Let $A \colon \mathbb R^d \to \mathbb R^{n\times n}$ be a matrix-valued function of vectorial input, and assume that $A(x)$ is always invertible. I want to compute $$ \partial_{ij}{A^{-1}} = \frac{\partial^2 (A^{-1})}{\partial x_i\partial x_j}. $$ For the first derivative, I apply $$ \partial_i (A^{-1}A)=0, $$ to obtain $$ \partial_iA^{-1}=-A^{-1}(\partial_iA) A^{-1}. $$ Deriving the right-hand side with respect to $x_j$ with the product rule, I obtain $$\tag{1} \partial_{ij}A^{-1}=-(\partial_jA^{-1})(\partial_i A)A^{-1}-A^{1}(\partial_{ij} A)A^{-1}-A^{-1}(\partial_i A)(\partial_jA^{-1}). $$ If instead I start from $$ \partial_{ij}(A^{-1}A)=0, $$ derive first w.r.t. $x_i$ and then with respect to $x_j$, I obtain a different expression: $$\tag{2} \partial_{ij}A^{-1}=-(\partial_jA^{-1})(\partial_i A)A^{-1}-A^{-1}(\partial_{ij} A)A^{-1}-(\partial_i A^{-1})(\partial_j A)A^{-1}. $$ Which is correct between (1) and (2), and why?$
Edit: steps to get to (2)
Differentiating with respect to $x_i$ $$ \partial_j ((\partial_iA^{-1})A + A^{-1}\partial_i A)=0, $$ Differentiating with respect to $x_j$ $$ (\partial_{ij}A^{-1})A+(\partial_iA^{-1})(\partial_jA)+(\partial_jA^{-1})(\partial_iA)+A^{-1}(\partial_{ij}A)=0. $$ Now bringing all terms but the first and multiplying by $A^{-1}$ on the right gives (2).

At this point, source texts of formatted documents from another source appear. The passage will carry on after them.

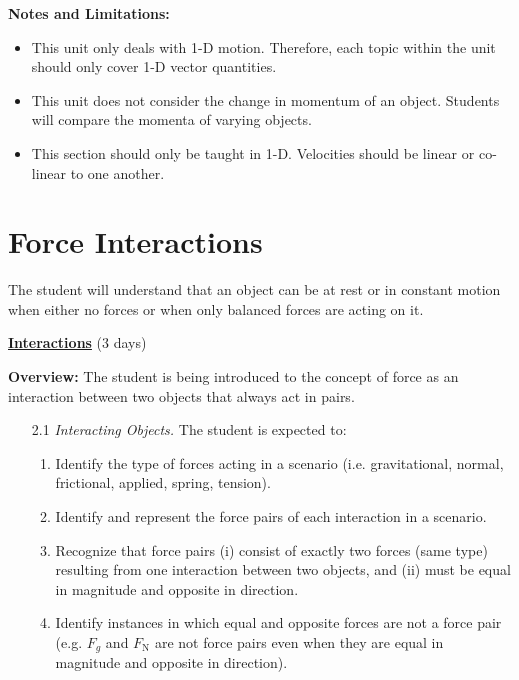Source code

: \documentclass[dvipsnames]{article}
\begin{document}
\textbf{Notes and Limitations:}

\begin{itemize}[topsep=-3pt,itemsep=0pt]
    \item This unit only deals with 1-D motion. Therefore,  each topic within the unit should only cover 1-D vector quantities.
    \item This unit does not consider the change in momentum of an object. Students will compare the momenta of varying objects.
    \item This section should only be taught in 1-D. Velocities should be linear or co-linear to one another.
\end{itemize}



\section{Force Interactions}

\vspace{-3pt}
The student will understand that an object can be at rest or in constant motion when either no forces or when only balanced forces are acting on it.
\vspace{3pt}

\textbf{\underline{Interactions}} (3 days)

\textbf{Overview:} The student is being introduced to the concept of force as an interaction between two objects that always act in pairs.

\begin{enumerate}[itemsep=0pt]
    \item[2.1] \textit{Interacting Objects.} The student is expected to:
    \begin{enumerate}[itemsep=0pt,topsep=0pt]
        \item Identify the type of forces acting in a scenario (i.e. gravitational, normal, frictional, applied, spring, tension).
        \item Identify and represent the force pairs of each interaction in a scenario. 
        \item Recognize that force pairs (i) consist of exactly two forces (same type) resulting from one interaction between two objects, and (ii) must be equal in magnitude and opposite in direction.
        \item Identify instances in which equal and opposite forces are not a force pair (e.g.  $F_g$ and $F_\mathrm{N}$ are not force pairs even when they are equal in magnitude and opposite in direction).
    \end{enumerate}
\end{enumerate}
\end{document}
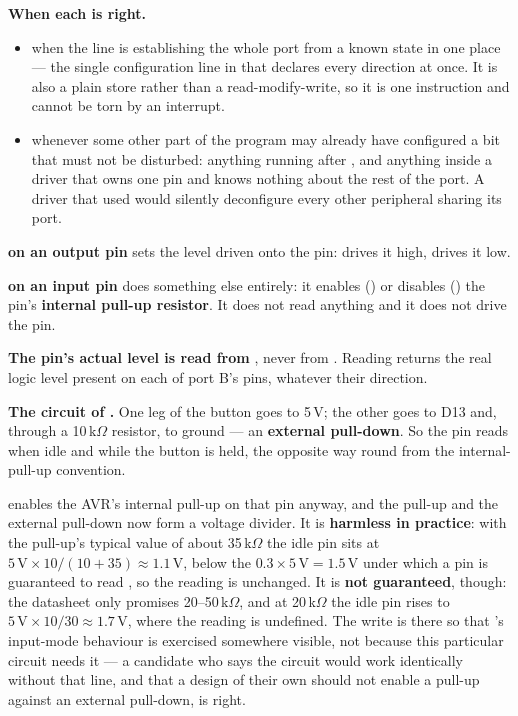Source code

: \textbf{When each is right.} 
\begin{itemize}
  \item \textbf{\code{=}} when the line is establishing the whole port from a known state in one
    place --- the single configuration line in  that declares every direction at
    once. It is also a plain store rather than a read-modify-write, so it is one instruction and
    cannot be torn by an interrupt.
  \item \textbf{\code{|=}} whenever some other part of the program may already have configured a
    bit that must not be disturbed: anything running after , and anything inside a
    driver that owns one pin and knows nothing about the rest of the port. A driver that used
    \code{=} would silently deconfigure every other peripheral sharing its port.
\end{itemize}

\textbf{ on an output pin} sets the level driven onto the pin:  drives it high,
 drives it low.

\textbf{ on an input pin} does something else entirely: it enables () or
disables () the pin's \textbf{internal pull-up resistor}. It does not read anything and it
does not drive the pin.

\textbf{The pin's actual level is read from }, never from . Reading
 returns the real logic level present on each of port B's pins, whatever their
direction. 

\textbf{The circuit of .} One leg of the button goes to 5\,V; the other goes to D13
and, through a 10\,k$\Omega$ resistor, to ground --- an \textbf{external pull-down}. So the pin
reads  when idle and  while the button is held, the opposite way round from the
internal-pull-up convention.

 enables the AVR's internal pull-up on that pin anyway, and the pull-up
and the external pull-down now form a voltage divider. It is \textbf{harmless in practice}: with the
pull-up's typical value of about 35\,k$\Omega$ the idle pin sits at
$5\,\mathrm{V} \times 10 / (10 + 35) \approx 1.1\,\mathrm{V}$, below the
$0.3 \times 5\,\mathrm{V} = 1.5\,\mathrm{V}$ under which a pin is guaranteed to read , so
the reading is unchanged. It is \textbf{not guaranteed}, though: the datasheet only promises
20--50\,k$\Omega$, and at 20\,k$\Omega$ the idle pin rises to
$5\,\mathrm{V} \times 10 / 30 \approx 1.7\,\mathrm{V}$, where the reading is undefined. The write is
there so that 's input-mode behaviour is exercised somewhere visible, not because this
particular circuit needs it --- a candidate who says the circuit would work identically without that
line, and that a design of their own should not enable a pull-up against an external pull-down, is
right. 

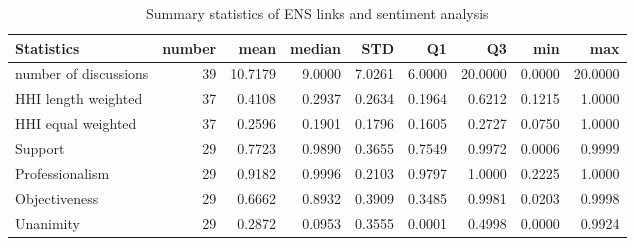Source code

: \documentclass{article}
\begin{document}
\begin{table}[ht]
    \centering
    \small
\begin{tabular}{lrrrrrrrr}
\toprule
Statistics & number & mean & median & STD & Q1 & Q3 & min & max \\
\midrule
number of discussions & 39 & 10.7179 & 9.0000 & 7.0261 & 6.0000 & 20.0000 & 0.0000 & 20.0000 \\
HHI length weighted & 37 & 0.4108 & 0.2937 & 0.2634 & 0.1964 & 0.6212 & 0.1215 & 1.0000 \\
HHI equal weighted & 37 & 0.2596 & 0.1901 & 0.1796 & 0.1605 & 0.2727 & 0.0750 & 1.0000 \\
\midrule
Support & 29 & 0.7723 & 0.9890 & 0.3655 & 0.7549 & 0.9972 & 0.0006 & 0.9999 \\
Professionalism & 29 & 0.9182 & 0.9996 & 0.2103 & 0.9797 & 1.0000 & 0.2225 & 1.0000 \\
Objectiveness & 29 & 0.6662 & 0.8932 & 0.3909 & 0.3485 & 0.9981 & 0.0203 & 0.9998 \\
Unanimity & 29 & 0.2872 & 0.0953 & 0.3555 & 0.0001 & 0.4998 & 0.0000 & 0.9924 \\
\bottomrule
\end{tabular}
    \caption{Summary statistics of ENS links and sentiment analysis}
\end{table}
\end{document}
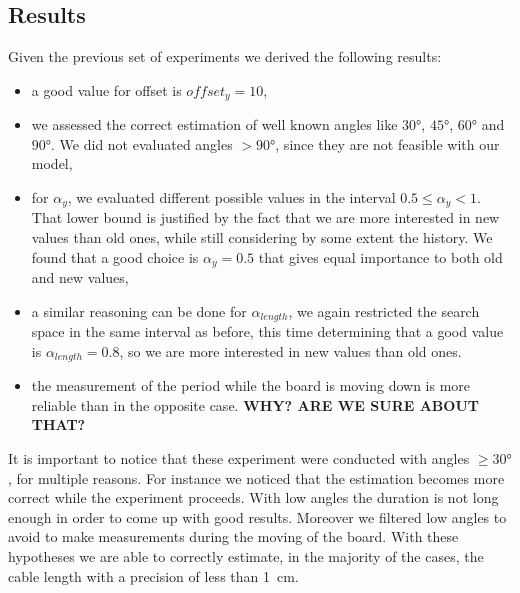 \subsection{Results}
Given the previous set of experiments we derived the following results:
\begin{itemize}
	\item a good value for offset is $offset_y = 10$,
	\item we assessed the correct estimation of well known angles like $30\si{\degree}$, $45\si{\degree}$, $60\si{\degree}$ and $90\si{\degree}$. We did not evaluated angles $> 90\si{\degree}$, since they are not feasible with our model,
	\item for $\alpha_y$, we evaluated different possible values in the interval $0.5 \leq \alpha_y < 1 $. That lower bound is justified by the fact that we are more interested in new values than old ones, while still considering by some extent the history. We found that a good choice is $\alpha_y = 0.5$ that gives equal importance to both old and new values,
	\item a similar reasoning can be done for $\alpha_{length}$, we again restricted the search space in the same interval as before, this time determining that a good value is $\alpha_{length} = 0.8$, so we are more interested in new values than old ones.
	\item the measurement of the period while the board is moving down is more reliable than in the opposite case. \textbf{WHY? ARE WE SURE ABOUT THAT?}
\end{itemize}
It is important to notice that these experiment were conducted with angles $\geq 30\si{\degree}$, for multiple reasons. For instance we noticed that the estimation becomes more correct while the experiment proceeds. With low angles the duration is not long enough in order to come up with good results. Moreover we filtered low angles to avoid to make measurements during the moving of the board.
With these hypotheses we are able to correctly estimate, in the majority of the cases, the cable length with a precision of less than \SI{1}{\cm}.

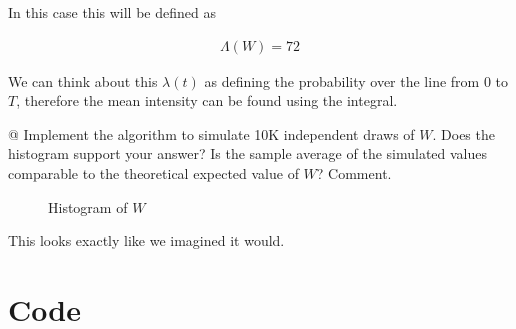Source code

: \documentclass[10pt]{article}
\begin{document}
\begin{easylist}[enumerate]
    In this case this will be defined as

    \begin{align*}
        \Lambda(W) = 72
    \end{align*}

    We can think about this $\lambda(t)$ as defining the probability over the
    line from $0$ to $T$, therefore the mean intensity can be found using the
    integral.

    @ Implement the algorithm to simulate 10K independent draws of $W$. Does the
    histogram support your answer? Is the sample average of the simulated values
    comparable to the theoretical expected value of $W$? Comment.

    \begin{figure}[H]
        \centering
        \caption{Histogram of $W$}
    \end{figure}

    This looks exactly like we imagined it would.
\end{easylist}

\newpage
\appendix
\section{Code}\label{app:code}

\inputminted{python}{lab2.py}
\end{document}
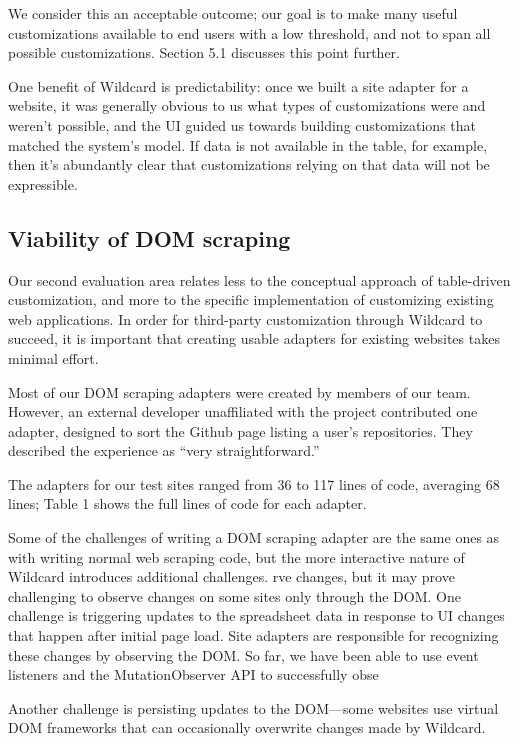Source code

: \documentclass[sigplan,screen,10pt,anonymous,review]{acmart}
\begin{document}
We consider this an acceptable outcome; our goal is to make many useful
customizations available to end users with a low threshold, and not to
span all possible customizations. Section 5.1 discusses this point
further.

One benefit of Wildcard is predictability: once we built a site adapter
for a website, it was generally obvious to us what types of
customizations were and weren't possible, and the UI guided us towards
building customizations that matched the system's model. If data is not
available in the table, for example, then it's abundantly clear that
customizations relying on that data will not be expressible.

\hypertarget{viability-of-dom-scraping}{%
\subsection{Viability of DOM scraping}\label{viability-of-dom-scraping}}

Our second evaluation area relates less to the conceptual approach of
table-driven customization, and more to the specific implementation of
customizing existing web applications. In order for third-party
customization through Wildcard to succeed, it is important that creating
usable adapters for existing websites takes minimal effort.

Most of our DOM scraping adapters were created by members of our team.
However, an external developer unaffiliated with the project contributed
one adapter, designed to sort the Github page listing a user's
repositories. They described the experience as ``very straightforward.''

The adapters for our test sites ranged from 36 to 117 lines of code,
averaging 68 lines; Table 1 shows the full lines of code for each
adapter.

Some of the challenges of writing a DOM scraping adapter are the same
ones as with writing normal web scraping code, but the more interactive
nature of Wildcard introduces additional challenges. rve changes, but it
may prove challenging to observe changes on some sites only through the
DOM. One challenge is triggering updates to the spreadsheet data in
response to UI changes that happen after initial page load. Site
adapters are responsible for recognizing these changes by observing the
DOM. So far, we have been able to use event listeners and the
MutationObserver API to successfully obse

Another challenge is persisting updates to the DOM---some websites use
virtual DOM frameworks that can occasionally overwrite changes made by
Wildcard.
\end{document}
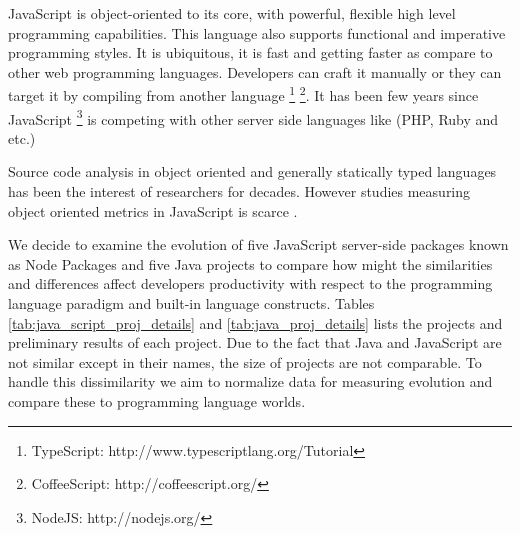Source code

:JavaScript is object-oriented to its core, with powerful, flexible high level programming capabilities. This language also supports functional and imperative programming styles. It is ubiquitous, it is fast and getting faster as compare to other web programming languages. Developers can craft it manually or they can target it by compiling from another language \footnote{TypeScript: http://www.typescriptlang.org/Tutorial} \footnote{CoffeeScript: http://coffeescript.org/}. It has been few years since JavaScript \footnote{NodeJS: http://nodejs.org/} is competing with other server side languages like (PHP, Ruby and etc.)

Source code analysis in object oriented and generally statically typed languages has been the interest of researchers for decades. However studies measuring object oriented metrics in JavaScript is scarce \cite{Richards:2010:ADB:1809028.1806598} \cite{6320536}.

We decide to examine the evolution of five JavaScript server-side packages known as Node Packages and five Java projects to compare how might the similarities and differences affect developers productivity with respect to the programming language paradigm and built-in language constructs. Tables \ref{tab:java_script_proj_details} and \ref{tab:java_proj_details} lists the projects and preliminary results of each project. Due to the fact that Java and JavaScript are not similar except in their names, the size of projects are not comparable. To handle this dissimilarity we aim to normalize data for measuring evolution and compare these to programming language worlds.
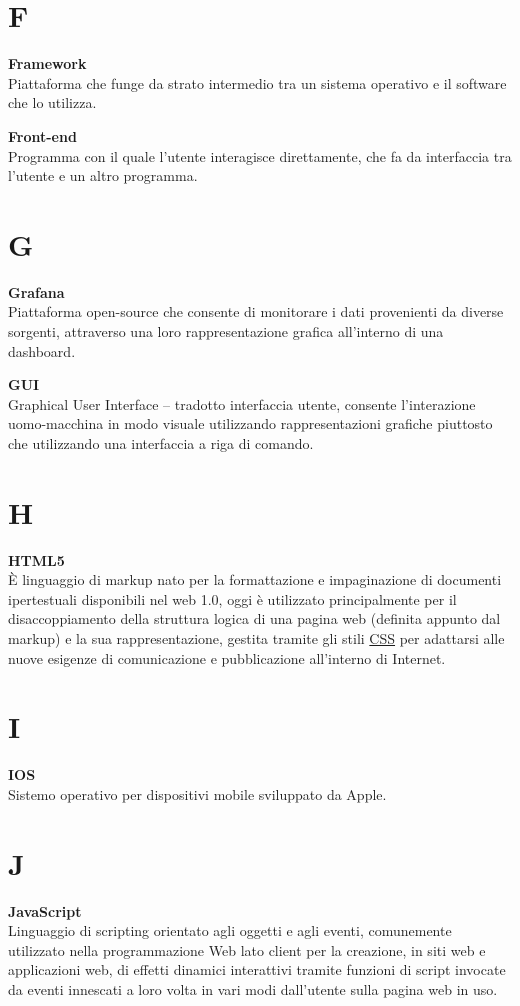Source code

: \documentclass[a4paper, oneside, openany, dvipsnames, table, 12pt]{article}
\begin{document}
\newpage
\section{F}
\textbf{Framework} \\
Piattaforma che funge da strato intermedio tra un sistema operativo e il software che lo utilizza.

\textbf{Front-end} \\
Programma con il quale l’utente interagisce direttamente, che fa da interfaccia tra l’utente e un altro programma.

\newpage
\section{G}
\textbf{Grafana} \\
Piattaforma open-source che consente di monitorare i dati provenienti da diverse sorgenti, attraverso una loro rappresentazione grafica all'interno di una
dashboard.

\textbf{GUI} \\
Graphical User Interface – tradotto interfaccia utente, consente l’interazione uomo-macchina in modo visuale utilizzando rappresentazioni grafiche piuttosto che utilizzando una interfaccia a riga di comando.

\newpage
\section{H}
\textbf{HTML5}\\	
\`E linguaggio di markup nato per la formattazione e impaginazione di documenti ipertestuali disponibili nel web 1.0, oggi è utilizzato principalmente per il disaccoppiamento della struttura logica di una pagina web (definita appunto dal markup) e la sua rappresentazione, gestita tramite gli stili \hyperref[par:css3]{CSS} per adattarsi alle nuove esigenze di comunicazione e pubblicazione all'interno di Internet.

\newpage
\section{I}
\textbf{IOS} \\
Sistemo operativo per dispositivi mobile sviluppato da Apple.

\newpage
\section{J}
\textbf{JavaScript}\\	
Linguaggio di scripting orientato agli oggetti e agli eventi, comunemente utilizzato nella programmazione Web lato client per la creazione, in siti web e applicazioni web, di effetti dinamici interattivi tramite funzioni di script invocate da eventi innescati a loro volta in vari modi dall'utente sulla pagina web in uso.
\end{document}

(1) and (2) are equivalent. Using twice the formula for the first derivative on the third term on the right-hand side of (2), we have \begin{align} (\partial_i A^{-1})(\partial_j A) A^{-1} &= -A^{-1}(\partial_i A)A^{-1}(\partial_j A) A^{-1} \\ &= -A^{-1}(\partial_i A)(\partial_j A^{-1}), \end{align} which is the third term at the right-hand side of (1). The first and second terms coincide.